= WHAT YOU HAVE TO DO =
Show every line of the data that contains the string "tabular".

= DATA LISTING =
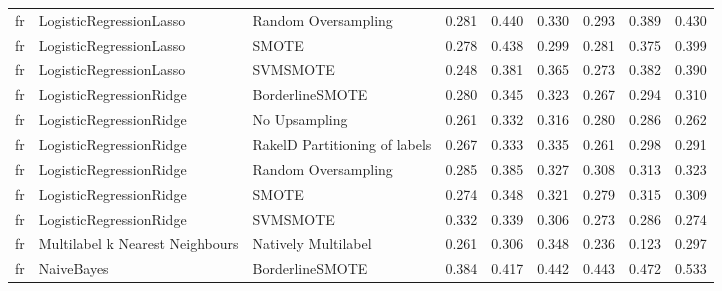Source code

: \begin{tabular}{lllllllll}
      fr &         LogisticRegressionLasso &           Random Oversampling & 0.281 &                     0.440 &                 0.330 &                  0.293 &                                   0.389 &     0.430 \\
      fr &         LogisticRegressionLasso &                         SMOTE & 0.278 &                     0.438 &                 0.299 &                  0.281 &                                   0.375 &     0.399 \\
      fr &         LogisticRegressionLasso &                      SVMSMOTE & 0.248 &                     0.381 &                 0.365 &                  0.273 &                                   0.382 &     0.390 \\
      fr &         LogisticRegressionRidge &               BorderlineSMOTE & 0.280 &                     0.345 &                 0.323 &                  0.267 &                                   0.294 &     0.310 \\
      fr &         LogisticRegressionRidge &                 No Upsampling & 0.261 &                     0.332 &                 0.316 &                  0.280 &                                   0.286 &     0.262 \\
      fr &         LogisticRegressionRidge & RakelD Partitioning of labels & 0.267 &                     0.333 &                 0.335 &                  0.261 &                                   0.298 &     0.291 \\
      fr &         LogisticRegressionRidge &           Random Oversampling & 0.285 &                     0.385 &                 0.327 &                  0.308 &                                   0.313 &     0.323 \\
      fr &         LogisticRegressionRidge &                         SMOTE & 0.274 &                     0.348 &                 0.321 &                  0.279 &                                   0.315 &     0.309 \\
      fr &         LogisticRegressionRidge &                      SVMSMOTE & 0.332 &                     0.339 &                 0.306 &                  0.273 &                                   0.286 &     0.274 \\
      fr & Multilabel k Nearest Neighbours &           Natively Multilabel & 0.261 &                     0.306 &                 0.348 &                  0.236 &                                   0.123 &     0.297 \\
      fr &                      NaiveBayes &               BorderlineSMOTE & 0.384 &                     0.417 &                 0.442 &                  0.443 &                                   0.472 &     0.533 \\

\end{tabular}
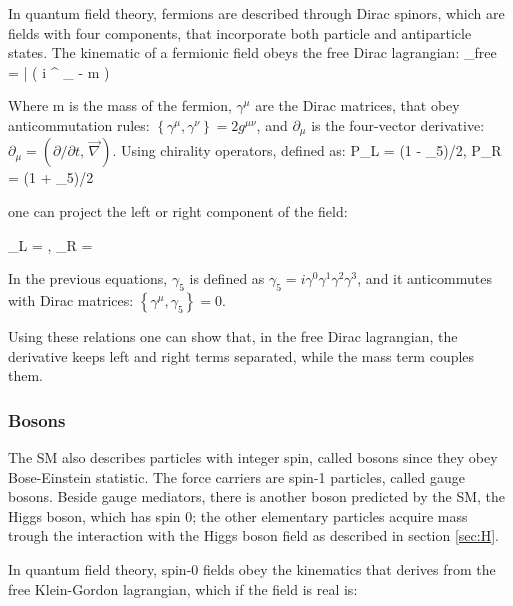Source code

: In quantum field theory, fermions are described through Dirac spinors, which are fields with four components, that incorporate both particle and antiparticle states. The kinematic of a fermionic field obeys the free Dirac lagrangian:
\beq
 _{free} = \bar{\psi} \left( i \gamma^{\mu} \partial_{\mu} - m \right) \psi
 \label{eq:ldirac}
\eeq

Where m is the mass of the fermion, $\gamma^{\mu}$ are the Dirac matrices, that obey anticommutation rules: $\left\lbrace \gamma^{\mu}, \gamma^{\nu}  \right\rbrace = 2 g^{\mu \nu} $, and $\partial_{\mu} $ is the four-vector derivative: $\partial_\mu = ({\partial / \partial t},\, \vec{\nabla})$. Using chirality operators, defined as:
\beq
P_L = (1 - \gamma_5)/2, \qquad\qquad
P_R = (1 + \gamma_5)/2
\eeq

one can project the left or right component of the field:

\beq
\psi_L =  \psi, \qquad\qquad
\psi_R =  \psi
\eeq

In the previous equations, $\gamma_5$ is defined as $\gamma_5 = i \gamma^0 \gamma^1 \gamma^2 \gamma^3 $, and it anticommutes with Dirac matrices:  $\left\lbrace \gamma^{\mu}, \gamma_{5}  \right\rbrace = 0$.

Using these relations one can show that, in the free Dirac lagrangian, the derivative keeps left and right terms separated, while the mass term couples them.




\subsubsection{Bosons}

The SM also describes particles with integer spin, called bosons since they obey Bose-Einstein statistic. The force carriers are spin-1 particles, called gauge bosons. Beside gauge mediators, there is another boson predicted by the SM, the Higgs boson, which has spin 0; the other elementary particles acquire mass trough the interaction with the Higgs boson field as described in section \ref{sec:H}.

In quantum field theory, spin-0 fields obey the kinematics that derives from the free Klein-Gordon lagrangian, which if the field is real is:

...

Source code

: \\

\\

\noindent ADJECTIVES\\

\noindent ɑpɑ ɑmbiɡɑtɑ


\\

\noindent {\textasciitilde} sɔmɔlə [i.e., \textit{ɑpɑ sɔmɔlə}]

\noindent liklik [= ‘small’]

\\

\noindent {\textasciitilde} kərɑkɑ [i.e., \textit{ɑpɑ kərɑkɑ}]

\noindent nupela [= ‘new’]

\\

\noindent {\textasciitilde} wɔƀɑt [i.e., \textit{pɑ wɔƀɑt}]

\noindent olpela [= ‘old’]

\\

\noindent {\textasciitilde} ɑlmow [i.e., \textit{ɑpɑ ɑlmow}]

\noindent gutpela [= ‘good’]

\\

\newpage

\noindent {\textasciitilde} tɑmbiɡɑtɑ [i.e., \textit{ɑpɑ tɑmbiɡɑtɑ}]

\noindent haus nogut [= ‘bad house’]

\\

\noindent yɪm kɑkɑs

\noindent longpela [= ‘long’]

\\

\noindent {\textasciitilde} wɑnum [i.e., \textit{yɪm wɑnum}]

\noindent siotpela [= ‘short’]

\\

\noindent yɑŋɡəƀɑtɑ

= TASK RESULT =
: \begin{tabular}{lllllllll}
\end{tabular}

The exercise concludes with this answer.